__Activity__. Leaving pictures aside, restate exactly the lines of the data below, from the first one through the line that contains "4. **取消关注用户**".

Plain-text document sources:

Content starts

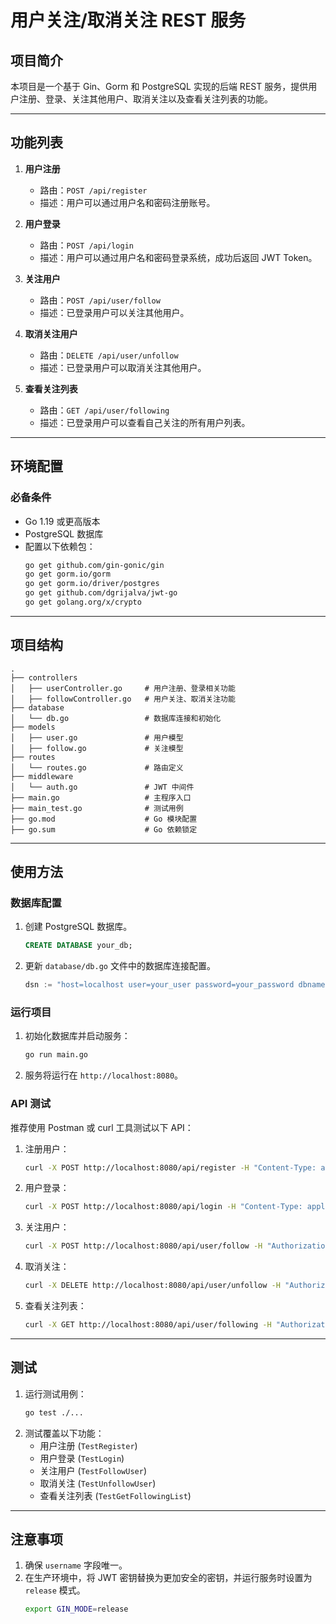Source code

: # 用户关注/取消关注 REST 服务

## 项目简介
本项目是一个基于 Gin、Gorm 和 PostgreSQL 实现的后端 REST 服务，提供用户注册、登录、关注其他用户、取消关注以及查看关注列表的功能。

---

## 功能列表
1. **用户注册**
   - 路由：`POST /api/register`
   - 描述：用户可以通过用户名和密码注册账号。

2. **用户登录**
   - 路由：`POST /api/login`
   - 描述：用户可以通过用户名和密码登录系统，成功后返回 JWT Token。

3. **关注用户**
   - 路由：`POST /api/user/follow`
   - 描述：已登录用户可以关注其他用户。

4. **取消关注用户**
   - 路由：`DELETE /api/user/unfollow`
   - 描述：已登录用户可以取消关注其他用户。

5. **查看关注列表**
   - 路由：`GET /api/user/following`
   - 描述：已登录用户可以查看自己关注的所有用户列表。

---

## 环境配置

### 必备条件
- Go 1.19 或更高版本
- PostgreSQL 数据库
- 配置以下依赖包：
  ```bash
  go get github.com/gin-gonic/gin
  go get gorm.io/gorm
  go get gorm.io/driver/postgres
  go get github.com/dgrijalva/jwt-go
  go get golang.org/x/crypto
  ```

---

## 项目结构
```
.
├── controllers
│   ├── userController.go     # 用户注册、登录相关功能
│   ├── followController.go   # 用户关注、取消关注功能
├── database
│   └── db.go                 # 数据库连接和初始化
├── models
│   ├── user.go               # 用户模型
│   ├── follow.go             # 关注模型
├── routes
│   └── routes.go             # 路由定义
├── middleware
│   └── auth.go               # JWT 中间件
├── main.go                   # 主程序入口
├── main_test.go              # 测试用例
├── go.mod                    # Go 模块配置
├── go.sum                    # Go 依赖锁定
```

---

## 使用方法

### 数据库配置
1. 创建 PostgreSQL 数据库。
   ```sql
   CREATE DATABASE your_db;
   ```
2. 更新 `database/db.go` 文件中的数据库连接配置。
   ```go
   dsn := "host=localhost user=your_user password=your_password dbname=your_db port=5432 sslmode=disable"
   ```

### 运行项目
1. 初始化数据库并启动服务：
   ```bash
   go run main.go
   ```
2. 服务将运行在 `http://localhost:8080`。

### API 测试
推荐使用 Postman 或 curl 工具测试以下 API：

1. 注册用户：
   ```bash
   curl -X POST http://localhost:8080/api/register -H "Content-Type: application/json" -d '{"username": "test_user", "password": "password123"}'
   ```

2. 用户登录：
   ```bash
   curl -X POST http://localhost:8080/api/login -H "Content-Type: application/json" -d '{"username": "test_user", "password": "password123"}'
   ```

3. 关注用户：
   ```bash
   curl -X POST http://localhost:8080/api/user/follow -H "Authorization: Bearer <your_token>" -H "Content-Type: application/json" -d '{"followee_id": 2}'
   ```

4. 取消关注：
   ```bash
   curl -X DELETE http://localhost:8080/api/user/unfollow -H "Authorization: Bearer <your_token>" -H "Content-Type: application/json" -d '{"followee_id": 2}'
   ```

5. 查看关注列表：
   ```bash
   curl -X GET http://localhost:8080/api/user/following -H "Authorization: Bearer <your_token>"
   ```

---

## 测试
1. 运行测试用例：
   ```bash
   go test ./...
   ```
2. 测试覆盖以下功能：
   - 用户注册 (`TestRegister`)
   - 用户登录 (`TestLogin`)
   - 关注用户 (`TestFollowUser`)
   - 取消关注 (`TestUnfollowUser`)
   - 查看关注列表 (`TestGetFollowingList`)

---

## 注意事项
1. 确保 `username` 字段唯一。
2. 在生产环境中，将 JWT 密钥替换为更加安全的密钥，并运行服务时设置为 `release` 模式。
   ```bash
   export GIN_MODE=release
   ```

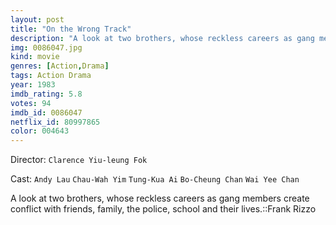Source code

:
 ```yaml
---
layout: post
title: "On the Wrong Track"
description: "A look at two brothers, whose reckless careers as gang members create conflict with friends, family, the police, school and their lives.::Frank Rizzo.."
img: 0086047.jpg
kind: movie
genres: [Action,Drama]
tags: Action Drama 
year: 1983
imdb_rating: 5.8
votes: 94
imdb_id: 0086047
netflix_id: 80997865
color: 004643
---
```

Director: `Clarence Yiu-leung Fok`  

Cast: `Andy Lau` `Chau-Wah Yim` `Tung-Kua Ai` `Bo-Cheung Chan` `Wai Yee Chan` 

A look at two brothers, whose reckless careers as gang members create conflict with friends, family, the police, school and their lives.::Frank Rizzo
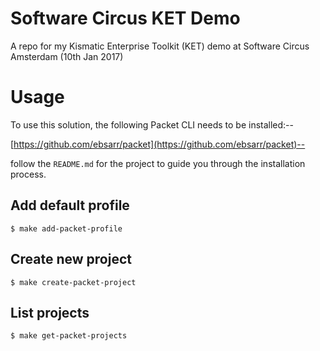 # Software Circus KET Demo
A repo for my Kismatic Enterprise Toolkit (KET) demo at Software Circus Amsterdam (10th Jan 2017)

# Usage

To use this solution, the following Packet CLI needs to be installed:--

[https://github.com/ebsarr/packet](https://github.com/ebsarr/packet)--

follow the `README.md` for the project to guide you through the installation process.

## Add default profile
```
$ make add-packet-profile
```

## Create new project
```
$ make create-packet-project
```

## List projects
```
$ make get-packet-projects
```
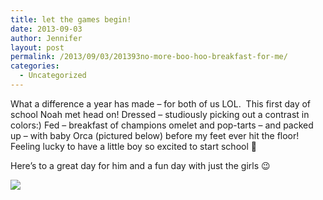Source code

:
 ```yaml
---
title: let the games begin!
date: 2013-09-03
author: Jennifer
layout: post
permalink: /2013/09/03/201393no-more-boo-hoo-breakfast-for-me/
categories:
  - Uncategorized
---
```

What a difference a year has made &#8211; for both of us LOL.&nbsp; This first day of school Noah met head on! Dressed &#8211; studiously picking out a contrast in colors:) Fed &#8211; breakfast of champions omelet and pop-tarts &#8211; and packed up &#8211; with baby Orca (pictured below) before my feet ever hit the floor!&nbsp; Feeling lucky to have a little boy so excited to start school 🙂

Here&#8217;s to a great day for him and a fun day with just the girls 😉

<div class="image-gallery-wrapper">
  <p>
    <img src="http://static1.squarespace.com/static/50db6bb3e4b015296cd43789/50dfa5b1e4b0dc6320e0b5ea/5225dc69e4b0e56a47d7928b/1378214770928/2013-09-03+07.47.35.jpg.35.jpg?format=original" />
  </p>
</div>
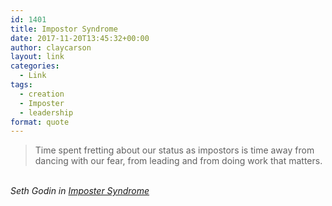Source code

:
 ```yaml
---
id: 1401
title: Impostor Syndrome
date: 2017-11-20T13:45:32+00:00
author: claycarson
layout: link
categories: 
  - Link
tags:
  - creation
  - Imposter
  - leadership
format: quote
---
```

> Time spent fretting about our status as impostors is time away from dancing with our fear, from leading and from doing work that matters.
> 
>
<br>
<cite>Seth Godin in <a href="http://sethgodin.typepad.com/seths_blog/2017/10/imposter-syndrome.html">Imposter Syndrome</a></cite>
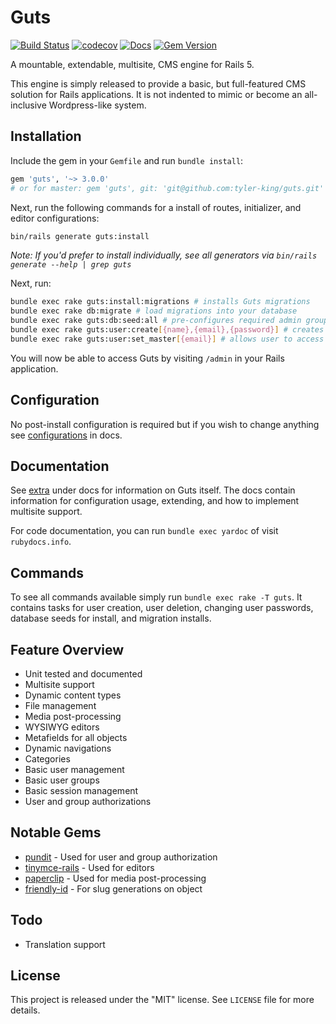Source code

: # Guts

[![Build Status](https://secure.travis-ci.org/tyler-king/guts.svg?branch=master)](http://travis-ci.org/tyler-king/guts)
[![codecov](https://codecov.io/gh/tyler-king/guts/branch/master/graph/badge.svg)](https://codecov.io/gh/tyler-king/guts)
[![Docs](http://inch-ci.org/github/tyler-king/guts.svg)](http://inch-ci.org/github/tyler-king/guts)
[![Gem Version](https://badge.fury.io/rb/guts.svg)](https://badge.fury.io/rb/guts)

A mountable, extendable, multisite, CMS engine for Rails 5.

This engine is simply released to provide a basic, but full-featured CMS solution for Rails applications. It is not indented to mimic or become an all-inclusive Wordpress-like system.

## Installation

Include the gem in your `Gemfile` and run `bundle install`:

``` ruby
gem 'guts', '~> 3.0.0'
# or for master: gem 'guts', git: 'git@github.com:tyler-king/guts.git'
```

Next, run the following commands for a install of routes, initializer, and editor configurations:

``` bash
bin/rails generate guts:install
```

*Note: If you'd prefer to install individually, see all generators via `bin/rails generate --help | grep guts`*

Next, run:

``` bash
bundle exec rake guts:install:migrations # installs Guts migrations
bundle exec rake db:migrate # load migrations into your database
bundle exec rake guts:db:seed:all # pre-configures required admin group, content types, etc
bundle exec rake guts:user:create[{name},{email},{password}] # creates a user (replace the values)
bundle exec rake guts:user:set_master[{email}] # allows user to access everything in the admin panel, should be done for initial user (replace the values)
```

You will now be able to access Guts by visiting `/admin` in your Rails application.

## Configuration

No post-install configuration is required but if you wish to change anything see [configurations](doc/extra/configurations.md) in docs.

## Documentation

See [extra](doc/extra) under docs for information on Guts itself. The docs contain information for configuration usage, extending, and how to implement multisite support.

For code documentation, you can run `bundle exec yardoc` of visit `rubydocs.info`.

## Commands

To see all commands available simply run `bundle exec rake -T guts`. It contains tasks for user creation, user deletion, changing user passwords, database seeds for install, and migration installs.

## Feature Overview

+ Unit tested and documented
+ Multisite support
+ Dynamic content types
+ File management
+ Media post-processing
+ WYSIWYG editors
+ Metafields for all objects
+ Dynamic navigations
+ Categories
+ Basic user management
+ Basic user groups
+ Basic session management
+ User and group authorizations

## Notable Gems

+ [pundit](https://github.com/elabs/pundit/) - Used for user and group authorization
+ [tinymce-rails](https://github.com/spohlenz/tinymce-rails) - Used for editors
+ [paperclip](https://github.com/thoughtbot/paperclip) - Used for media post-processing
+ [friendly-id](https://github.com/norman/friendly_id) - For slug generations on object

## Todo

+ Translation support

## License

This project is released under the "MIT" license. See `LICENSE` file for more details.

Content ends

__Final answer__.
Source code

: # 用户关注/取消关注 REST 服务

## 项目简介
本项目是一个基于 Gin、Gorm 和 PostgreSQL 实现的后端 REST 服务，提供用户注册、登录、关注其他用户、取消关注以及查看关注列表的功能。

---

## 功能列表
1. **用户注册**
   - 路由：`POST /api/register`
   - 描述：用户可以通过用户名和密码注册账号。

2. **用户登录**
   - 路由：`POST /api/login`
   - 描述：用户可以通过用户名和密码登录系统，成功后返回 JWT Token。

3. **关注用户**
   - 路由：`POST /api/user/follow`
   - 描述：已登录用户可以关注其他用户。

4. **取消关注用户**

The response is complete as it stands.